§ WHAT THIS TASK INVOLVES
Lines in the listing below that hold "false" are the ones to copy.

□ □ □ □

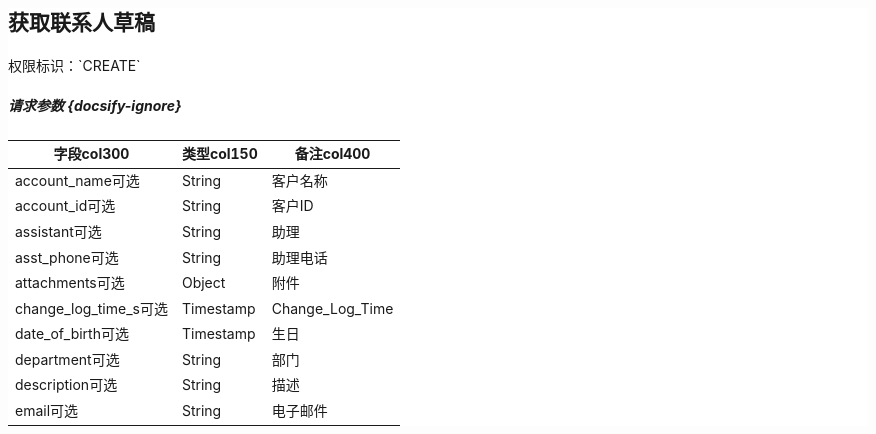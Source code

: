 

## 获取联系人草稿

<el-row>
<div style="width: 80px">
<el-alert center title="GET" type="success" :closable="false" ></el-alert>
</div>
<div style="margin-left:5px;width: calc(100% - 85px)">
<el-alert title="/contacts/get_draft" type="info" :closable="false" ></el-alert>
</div>
</el-row>
权限标识：`CREATE`



##### 请求参数 {docsify-ignore}
|字段col300|类型col150|备注col400|
|---|---|----|
|<el-row justify="space-between"><el-col :span="20">account_name</el-col><el-col :span="4" style="text-align:right"><el-text size="small" type="success">可选</el-text></el-col> </el-row>|String|客户名称|
|<el-row justify="space-between"><el-col :span="20">account_id</el-col><el-col :span="4" style="text-align:right"><el-text size="small" type="success">可选</el-text></el-col> </el-row>|String|客户ID|
|<el-row justify="space-between"><el-col :span="20">assistant</el-col><el-col :span="4" style="text-align:right"><el-text size="small" type="success">可选</el-text></el-col> </el-row>|String|助理|
|<el-row justify="space-between"><el-col :span="20">asst_phone</el-col><el-col :span="4" style="text-align:right"><el-text size="small" type="success">可选</el-text></el-col> </el-row>|String|助理电话|
|<el-row justify="space-between"><el-col :span="20">attachments</el-col><el-col :span="4" style="text-align:right"><el-text size="small" type="success">可选</el-text></el-col> </el-row>|Object|附件|
|<el-row justify="space-between"><el-col :span="20">change_log_time_s</el-col><el-col :span="4" style="text-align:right"><el-text size="small" type="success">可选</el-text></el-col> </el-row>|Timestamp|Change_Log_Time|
|<el-row justify="space-between"><el-col :span="20">date_of_birth</el-col><el-col :span="4" style="text-align:right"><el-text size="small" type="success">可选</el-text></el-col> </el-row>|Timestamp|生日|
|<el-row justify="space-between"><el-col :span="20">department</el-col><el-col :span="4" style="text-align:right"><el-text size="small" type="success">可选</el-text></el-col> </el-row>|String|部门|
|<el-row justify="space-between"><el-col :span="20">description</el-col><el-col :span="4" style="text-align:right"><el-text size="small" type="success">可选</el-text></el-col> </el-row>|String|描述|
|<el-row justify="space-between"><el-col :span="20">email</el-col><el-col :span="4" style="text-align:right"><el-text size="small" type="success">可选</el-text></el-col> </el-row>|String|电子邮件|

□ □ □ □

§ RESULT FOR THIS EXERCISE
<el-alert center title="GET" type="success" :closable="false" ></el-alert>
<el-alert title="/contacts/get_draft" type="info" :closable="false" ></el-alert>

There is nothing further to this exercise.